Assignment:
Everything from the first line of the entries below through the line holding "1. Find the" must be printed exactly as written.
### Materials provided
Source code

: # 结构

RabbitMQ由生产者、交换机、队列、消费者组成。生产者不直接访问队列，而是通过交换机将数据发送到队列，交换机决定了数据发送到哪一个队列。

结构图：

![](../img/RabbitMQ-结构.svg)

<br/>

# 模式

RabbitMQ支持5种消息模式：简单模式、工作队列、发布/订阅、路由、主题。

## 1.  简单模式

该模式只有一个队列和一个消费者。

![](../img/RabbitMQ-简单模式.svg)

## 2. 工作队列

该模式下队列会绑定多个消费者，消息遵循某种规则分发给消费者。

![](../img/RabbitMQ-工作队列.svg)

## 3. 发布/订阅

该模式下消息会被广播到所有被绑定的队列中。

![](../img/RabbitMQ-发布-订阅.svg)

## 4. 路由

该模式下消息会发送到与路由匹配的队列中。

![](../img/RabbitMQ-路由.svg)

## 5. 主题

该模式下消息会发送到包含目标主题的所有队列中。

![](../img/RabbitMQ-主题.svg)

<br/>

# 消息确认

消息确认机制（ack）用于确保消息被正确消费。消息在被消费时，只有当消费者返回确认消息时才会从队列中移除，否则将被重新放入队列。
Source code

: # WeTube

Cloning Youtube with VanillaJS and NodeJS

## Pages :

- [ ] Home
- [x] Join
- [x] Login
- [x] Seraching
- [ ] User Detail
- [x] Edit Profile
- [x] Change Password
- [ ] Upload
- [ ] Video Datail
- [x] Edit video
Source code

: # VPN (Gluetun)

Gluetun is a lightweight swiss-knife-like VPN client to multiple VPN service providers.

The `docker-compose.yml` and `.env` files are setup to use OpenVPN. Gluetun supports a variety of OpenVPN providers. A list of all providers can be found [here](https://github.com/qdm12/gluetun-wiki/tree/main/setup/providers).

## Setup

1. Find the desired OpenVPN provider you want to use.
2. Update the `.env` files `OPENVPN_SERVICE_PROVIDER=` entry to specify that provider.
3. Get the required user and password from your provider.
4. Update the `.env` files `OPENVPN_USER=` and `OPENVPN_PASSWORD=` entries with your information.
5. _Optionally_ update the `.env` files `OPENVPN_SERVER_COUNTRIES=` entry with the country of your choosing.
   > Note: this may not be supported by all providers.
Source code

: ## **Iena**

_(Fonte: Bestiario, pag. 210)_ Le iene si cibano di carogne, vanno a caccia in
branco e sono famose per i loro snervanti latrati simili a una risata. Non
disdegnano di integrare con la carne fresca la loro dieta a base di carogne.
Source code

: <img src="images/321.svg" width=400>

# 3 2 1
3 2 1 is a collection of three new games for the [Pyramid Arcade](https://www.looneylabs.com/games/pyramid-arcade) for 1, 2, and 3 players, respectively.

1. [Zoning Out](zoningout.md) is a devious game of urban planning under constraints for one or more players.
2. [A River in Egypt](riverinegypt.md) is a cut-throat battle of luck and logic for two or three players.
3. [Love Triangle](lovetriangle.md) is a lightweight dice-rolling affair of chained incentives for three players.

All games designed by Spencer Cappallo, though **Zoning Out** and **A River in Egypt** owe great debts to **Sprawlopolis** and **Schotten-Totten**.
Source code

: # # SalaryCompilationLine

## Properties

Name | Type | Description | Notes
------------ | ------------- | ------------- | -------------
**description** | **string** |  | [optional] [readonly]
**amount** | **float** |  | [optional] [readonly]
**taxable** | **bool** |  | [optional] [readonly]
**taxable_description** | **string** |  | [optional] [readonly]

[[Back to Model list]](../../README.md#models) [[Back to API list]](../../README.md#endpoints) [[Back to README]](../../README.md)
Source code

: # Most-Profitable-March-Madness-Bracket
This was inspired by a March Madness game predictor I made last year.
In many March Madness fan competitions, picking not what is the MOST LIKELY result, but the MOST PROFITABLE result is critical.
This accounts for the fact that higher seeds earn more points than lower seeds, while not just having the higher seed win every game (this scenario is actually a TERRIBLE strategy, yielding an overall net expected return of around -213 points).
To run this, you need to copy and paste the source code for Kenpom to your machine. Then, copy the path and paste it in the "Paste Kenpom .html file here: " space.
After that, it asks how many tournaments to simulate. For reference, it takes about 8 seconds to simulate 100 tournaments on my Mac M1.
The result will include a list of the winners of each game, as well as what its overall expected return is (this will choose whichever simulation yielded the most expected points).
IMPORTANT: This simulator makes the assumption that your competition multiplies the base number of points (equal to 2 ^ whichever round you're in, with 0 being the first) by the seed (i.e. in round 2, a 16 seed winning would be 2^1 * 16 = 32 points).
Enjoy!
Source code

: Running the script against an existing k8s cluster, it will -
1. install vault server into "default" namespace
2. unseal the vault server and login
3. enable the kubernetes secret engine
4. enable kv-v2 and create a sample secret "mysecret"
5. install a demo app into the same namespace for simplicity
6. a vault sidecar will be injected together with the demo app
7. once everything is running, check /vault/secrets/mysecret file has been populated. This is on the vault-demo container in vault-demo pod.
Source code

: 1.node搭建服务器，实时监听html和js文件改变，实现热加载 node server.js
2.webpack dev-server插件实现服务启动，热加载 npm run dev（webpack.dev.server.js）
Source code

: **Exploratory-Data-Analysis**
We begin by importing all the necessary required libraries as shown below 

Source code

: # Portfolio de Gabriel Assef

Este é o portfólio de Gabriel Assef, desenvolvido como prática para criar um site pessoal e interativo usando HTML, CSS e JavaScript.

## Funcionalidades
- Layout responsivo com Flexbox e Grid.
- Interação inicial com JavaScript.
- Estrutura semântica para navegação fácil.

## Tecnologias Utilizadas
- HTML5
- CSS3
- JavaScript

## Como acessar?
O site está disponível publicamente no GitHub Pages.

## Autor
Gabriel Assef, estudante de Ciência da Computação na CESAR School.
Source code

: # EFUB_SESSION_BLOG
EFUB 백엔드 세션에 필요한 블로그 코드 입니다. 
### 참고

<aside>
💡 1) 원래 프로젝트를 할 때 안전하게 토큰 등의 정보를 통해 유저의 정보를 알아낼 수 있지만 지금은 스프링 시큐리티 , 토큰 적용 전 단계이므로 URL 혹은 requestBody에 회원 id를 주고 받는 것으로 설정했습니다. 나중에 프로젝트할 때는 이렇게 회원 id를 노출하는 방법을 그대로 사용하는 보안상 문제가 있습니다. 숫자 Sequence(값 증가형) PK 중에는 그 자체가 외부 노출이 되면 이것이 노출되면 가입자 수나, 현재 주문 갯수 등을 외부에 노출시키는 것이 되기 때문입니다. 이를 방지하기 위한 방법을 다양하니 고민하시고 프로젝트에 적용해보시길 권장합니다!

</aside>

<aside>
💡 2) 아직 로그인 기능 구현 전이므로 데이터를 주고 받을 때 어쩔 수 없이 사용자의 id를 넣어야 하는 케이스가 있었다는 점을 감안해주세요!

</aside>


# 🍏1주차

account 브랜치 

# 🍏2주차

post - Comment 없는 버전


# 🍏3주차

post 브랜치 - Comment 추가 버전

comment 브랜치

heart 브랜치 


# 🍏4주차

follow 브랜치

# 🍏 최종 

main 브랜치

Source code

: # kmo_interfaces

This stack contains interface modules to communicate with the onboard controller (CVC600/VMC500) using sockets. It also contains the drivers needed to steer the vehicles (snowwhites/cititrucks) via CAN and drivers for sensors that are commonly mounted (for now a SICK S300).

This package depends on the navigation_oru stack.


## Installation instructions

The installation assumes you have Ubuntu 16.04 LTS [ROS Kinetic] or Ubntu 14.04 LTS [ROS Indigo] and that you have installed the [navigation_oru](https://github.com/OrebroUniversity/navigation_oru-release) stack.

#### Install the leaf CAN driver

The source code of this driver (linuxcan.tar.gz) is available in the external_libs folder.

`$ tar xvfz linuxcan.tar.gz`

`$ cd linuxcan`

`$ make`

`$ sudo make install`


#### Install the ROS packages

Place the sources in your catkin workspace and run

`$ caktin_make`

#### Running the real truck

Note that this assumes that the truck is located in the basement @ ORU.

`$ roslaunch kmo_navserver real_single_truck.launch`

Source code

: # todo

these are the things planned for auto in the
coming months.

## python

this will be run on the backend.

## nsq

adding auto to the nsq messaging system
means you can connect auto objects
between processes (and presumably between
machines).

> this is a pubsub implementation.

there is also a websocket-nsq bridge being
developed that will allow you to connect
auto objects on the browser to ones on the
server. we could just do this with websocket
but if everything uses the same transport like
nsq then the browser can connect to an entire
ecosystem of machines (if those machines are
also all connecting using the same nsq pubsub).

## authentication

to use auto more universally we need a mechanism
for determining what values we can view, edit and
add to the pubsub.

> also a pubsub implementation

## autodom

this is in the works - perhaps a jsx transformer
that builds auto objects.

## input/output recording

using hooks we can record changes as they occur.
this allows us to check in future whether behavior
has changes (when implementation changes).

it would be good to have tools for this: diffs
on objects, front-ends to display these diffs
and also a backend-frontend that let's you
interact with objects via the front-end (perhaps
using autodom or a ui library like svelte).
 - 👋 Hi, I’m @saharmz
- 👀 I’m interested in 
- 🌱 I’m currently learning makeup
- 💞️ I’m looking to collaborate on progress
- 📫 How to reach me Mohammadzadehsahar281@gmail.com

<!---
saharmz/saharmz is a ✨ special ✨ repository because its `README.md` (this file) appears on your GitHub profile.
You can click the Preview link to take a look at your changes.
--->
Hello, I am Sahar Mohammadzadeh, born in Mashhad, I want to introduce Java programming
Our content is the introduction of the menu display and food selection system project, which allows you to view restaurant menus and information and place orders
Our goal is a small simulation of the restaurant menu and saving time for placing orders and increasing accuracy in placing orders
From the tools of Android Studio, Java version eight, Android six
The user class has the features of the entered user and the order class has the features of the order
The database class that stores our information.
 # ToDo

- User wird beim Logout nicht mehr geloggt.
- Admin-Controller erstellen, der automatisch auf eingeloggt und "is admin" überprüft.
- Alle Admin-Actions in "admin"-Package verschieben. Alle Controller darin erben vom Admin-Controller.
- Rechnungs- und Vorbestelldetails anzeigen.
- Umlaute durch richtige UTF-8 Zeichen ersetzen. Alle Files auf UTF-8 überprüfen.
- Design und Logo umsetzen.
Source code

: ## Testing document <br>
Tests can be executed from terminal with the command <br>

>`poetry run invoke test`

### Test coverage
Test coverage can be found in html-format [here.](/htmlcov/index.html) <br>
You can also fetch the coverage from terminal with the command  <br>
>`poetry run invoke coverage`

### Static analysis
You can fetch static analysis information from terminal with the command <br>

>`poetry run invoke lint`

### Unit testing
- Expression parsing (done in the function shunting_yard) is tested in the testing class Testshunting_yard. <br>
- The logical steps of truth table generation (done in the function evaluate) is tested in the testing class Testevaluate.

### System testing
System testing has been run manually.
######
Exercise result:
Source code

: # 结构

RabbitMQ由生产者、交换机、队列、消费者组成。生产者不直接访问队列，而是通过交换机将数据发送到队列，交换机决定了数据发送到哪一个队列。

结构图：

![](../img/RabbitMQ-结构.svg)

<br/>

# 模式

RabbitMQ支持5种消息模式：简单模式、工作队列、发布/订阅、路由、主题。

## 1.  简单模式

该模式只有一个队列和一个消费者。

![](../img/RabbitMQ-简单模式.svg)

## 2. 工作队列

该模式下队列会绑定多个消费者，消息遵循某种规则分发给消费者。

![](../img/RabbitMQ-工作队列.svg)

## 3. 发布/订阅

该模式下消息会被广播到所有被绑定的队列中。

![](../img/RabbitMQ-发布-订阅.svg)

## 4. 路由

该模式下消息会发送到与路由匹配的队列中。

![](../img/RabbitMQ-路由.svg)

## 5. 主题

该模式下消息会发送到包含目标主题的所有队列中。

![](../img/RabbitMQ-主题.svg)

<br/>

# 消息确认

消息确认机制（ack）用于确保消息被正确消费。消息在被消费时，只有当消费者返回确认消息时才会从队列中移除，否则将被重新放入队列。
Source code

: # WeTube

Cloning Youtube with VanillaJS and NodeJS

## Pages :

- [ ] Home
- [x] Join
- [x] Login
- [x] Seraching
- [ ] User Detail
- [x] Edit Profile
- [x] Change Password
- [ ] Upload
- [ ] Video Datail
- [x] Edit video
Source code

: # VPN (Gluetun)

Gluetun is a lightweight swiss-knife-like VPN client to multiple VPN service providers.

The `docker-compose.yml` and `.env` files are setup to use OpenVPN. Gluetun supports a variety of OpenVPN providers. A list of all providers can be found [here](https://github.com/qdm12/gluetun-wiki/tree/main/setup/providers).

## Setup

1. Find the desired OpenVPN provider you want to use.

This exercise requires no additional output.